Alpinet Park (), also known in the past as the Arboretum, is an urban park along the Bega River in Timișoara. Alpinet Park is one of the young parks of the city, being arranged in the 20th century.

Location 
The park is located in Elisabetin, on the left bank of the Bega River and extends between Trajan Bridge and Michael the Brave Bridge.

History 
The first arrangements were started in 1930–1934, on an area of 2.2 ha, by architect Mihai Demetrovici, the then director of the horticultural service of the city. Initially, the park was called Arboretum, then Alpinet. The name Alpinet is inspired by the uneven appearance of the land that created terraces with stone walls and by the variety of alpine and subalpine plants.
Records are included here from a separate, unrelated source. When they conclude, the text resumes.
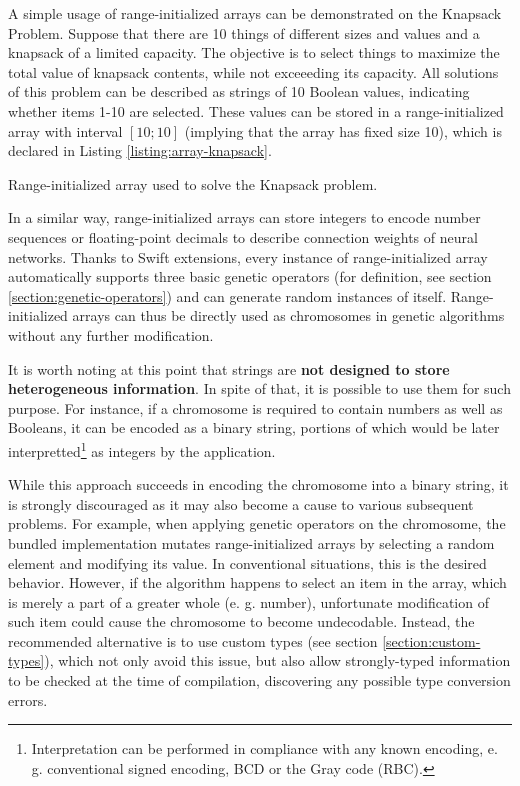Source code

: A simple usage of range-initialized arrays can be demonstrated on the Knapsack Problem. Suppose that there are 10 things of different sizes and values and a knapsack of a limited capacity. The objective is to select things to maximize the total value of knapsack contents, while not exceeeding its capacity. All solutions of this problem can be described as strings of 10 Boolean values, indicating whether items 1-10 are selected. These values can be stored in a range-initialized array with interval $[10;10]$ (implying that the array has fixed size 10), which is declared in Listing \ref{listing:array-knapsack}.

\begin{listing}[ht]
	\caption{Range-initialized array used to solve the Knapsack problem.}
	\label{listing:array-knapsack}
\end{listing}

In a similar way, range-initialized arrays can store integers to encode number sequences or floating-point decimals to describe connection weights of neural networks. Thanks to Swift extensions, every instance of range-initialized array automatically supports three basic genetic operators (for definition, see section \ref{section:genetic-operators}) and can generate random instances of itself. Range-initialized arrays can thus be directly used as chromosomes in genetic algorithms without any further modification.

It is worth noting at this point that strings are \textbf{not designed to store heterogeneous information}. In spite of that, it is possible to use them for such purpose. For instance, if a chromosome is required to contain numbers as well as Booleans, it can be encoded as a binary string, portions of which would be later interpretted\footnote{Interpretation can be performed in compliance with any known encoding, e. g. conventional signed encoding, BCD or the Gray code (RBC).} as integers by the application.

While this approach succeeds in encoding the chromosome into a binary string, it is strongly discouraged as it may also become a cause to various subsequent problems. For example, when applying genetic operators on the chromosome, the bundled implementation mutates range-initialized arrays by selecting a random element and modifying its value. In conventional situations, this is the desired behavior. However, if the algorithm happens to select an item in the array, which is merely a part of a greater whole (e. g. number), unfortunate modification of such item could cause the chromosome to become undecodable. Instead, the recommended alternative is to use custom types (see section \ref{section:custom-types}), which not only avoid this issue, but also allow strongly-typed information to be checked at the time of compilation, discovering any possible type conversion errors.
The park has undergone repeated improvements and changes over time. The current version belongs to architect Ștefan Iojică, made in 1967 on the occasion of a flower exhibition. In 2003 it was refitted by planting dozens of magnolias that replaced the specimens of pyramidal poplars on the river wall. Between 2017–2018, the park was rehabilitated and modernized on an area of 14,000 m2. The vegetation was diversified with new species of shrubs, trees and perennials, the alleys were rebuilt, the urban furniture and planters were changed and completed, and the lighting and irrigation systems were modernized.